Plain-text document sources:
════

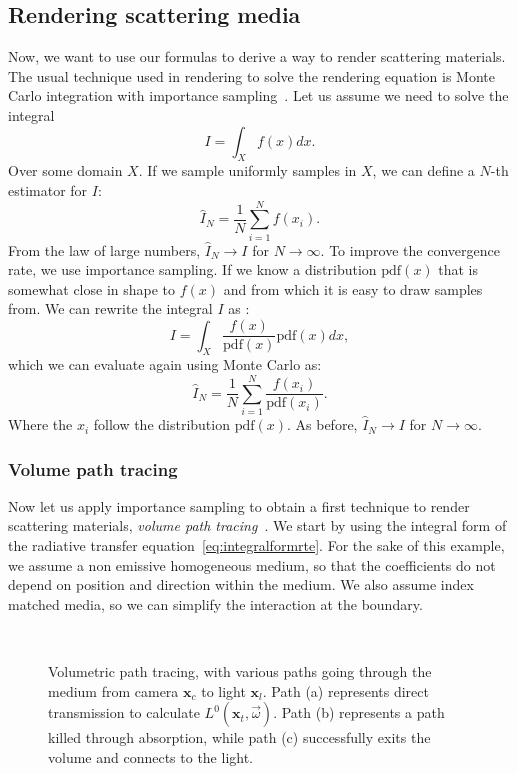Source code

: \subsection{Rendering scattering media}
\label{sec:renderingscattering}
Now, we want to use our formulas to derive a way to render scattering materials. The usual technique used in rendering to solve the rendering equation is Monte Carlo integration with importance sampling~\cite{Kalos2008}. Let us assume we need to solve the integral
\begin{equation*}
I = \int_X f(x) dx.
\end{equation*}
Over some domain $X$. If we sample uniformly samples in $X$, we can define a $N$-th estimator for $I$:
\begin{equation*}
\hat{I}_N = \frac{1}{N} \sum_{i=1}^N f(x_i).
\end{equation*}
From the law of large numbers, $\hat{I}_N \rightarrow I$ for $N \rightarrow \infty$. To improve the convergence rate, we use importance sampling. If we know a distribution $\text{pdf}(x)$ that is somewhat close in shape to $f(x)$ and from which it is easy to draw samples from. We can rewrite the integral $I$ as :
\begin{equation*}
I = \int_X \frac{f(x)}{\text{pdf}(x)} \text{pdf}(x) dx,
\end{equation*}
which we can evaluate again using Monte Carlo as:
\begin{equation*}
\hat{I}_N = \frac{1}{N} \sum_{i=1}^N \frac{f(x_i)}{\text{pdf}(x_i)}.
\end{equation*}
Where the $x_i$ follow the distribution $\text{pdf}(x)$. As before, $\hat{I}_N \rightarrow I$ for $N \rightarrow \infty$.

\subsubsection{Volume path tracing}
Now let us apply importance sampling to obtain a first technique to render scattering materials,  \emph{volume path tracing}~\cite{Rushmeier1988}. We start by using the integral form of the radiative transfer equation~\ref{eq:integralformrte}. For the sake of this example, we assume a non emissive homogeneous medium, so that the coefficients do not depend on position and direction within the medium. We also assume index matched media, so we can simplify the interaction at the boundary. 

\begin{figure}
\centering
   \def\svgwidth{0.7\textwidth}
    \\
\caption{Volumetric path tracing, with various paths going through the medium from camera $\mathbf{x}_c$ to light $\mathbf{x}_l$. Path (a) represents direct transmission to calculate $L^0(\mathbf{x}_t, \vec{\omega})$. Path (b) represents a path killed through absorption, while path (c) successfully exits the volume and connects to the light.} 
\label{fig:vpt}
\end{figure}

════

**WHAT TO DO**
Transcribe each entry above without alteration, but keep the pictures out.

**RESULT**
Source code

: \subsection{Rendering scattering media}
\label{sec:renderingscattering}
Now, we want to use our formulas to derive a way to render scattering materials. The usual technique used in rendering to solve the rendering equation is Monte Carlo integration with importance sampling~\cite{Kalos2008}. Let us assume we need to solve the integral
\begin{equation*}
I = \int_X f(x) dx.
\end{equation*}
Over some domain $X$. If we sample uniformly samples in $X$, we can define a $N$-th estimator for $I$:
\begin{equation*}
\hat{I}_N = \frac{1}{N} \sum_{i=1}^N f(x_i).
\end{equation*}
From the law of large numbers, $\hat{I}_N \rightarrow I$ for $N \rightarrow \infty$. To improve the convergence rate, we use importance sampling. If we know a distribution $\text{pdf}(x)$ that is somewhat close in shape to $f(x)$ and from which it is easy to draw samples from. We can rewrite the integral $I$ as :
\begin{equation*}
I = \int_X \frac{f(x)}{\text{pdf}(x)} \text{pdf}(x) dx,
\end{equation*}
which we can evaluate again using Monte Carlo as:
\begin{equation*}
\hat{I}_N = \frac{1}{N} \sum_{i=1}^N \frac{f(x_i)}{\text{pdf}(x_i)}.
\end{equation*}
Where the $x_i$ follow the distribution $\text{pdf}(x)$. As before, $\hat{I}_N \rightarrow I$ for $N \rightarrow \infty$.

\subsubsection{Volume path tracing}
Now let us apply importance sampling to obtain a first technique to render scattering materials,  \emph{volume path tracing}~\cite{Rushmeier1988}. We start by using the integral form of the radiative transfer equation~\ref{eq:integralformrte}. For the sake of this example, we assume a non emissive homogeneous medium, so that the coefficients do not depend on position and direction within the medium. We also assume index matched media, so we can simplify the interaction at the boundary. 

\begin{figure}
\centering
   \def\svgwidth{0.7\textwidth}
    \\
\caption{Volumetric path tracing, with various paths going through the medium from camera $\mathbf{x}_c$ to light $\mathbf{x}_l$. Path (a) represents direct transmission to calculate $L^0(\mathbf{x}_t, \vec{\omega})$. Path (b) represents a path killed through absorption, while path (c) successfully exits the volume and connects to the light.} 
\label{fig:vpt}
\end{figure}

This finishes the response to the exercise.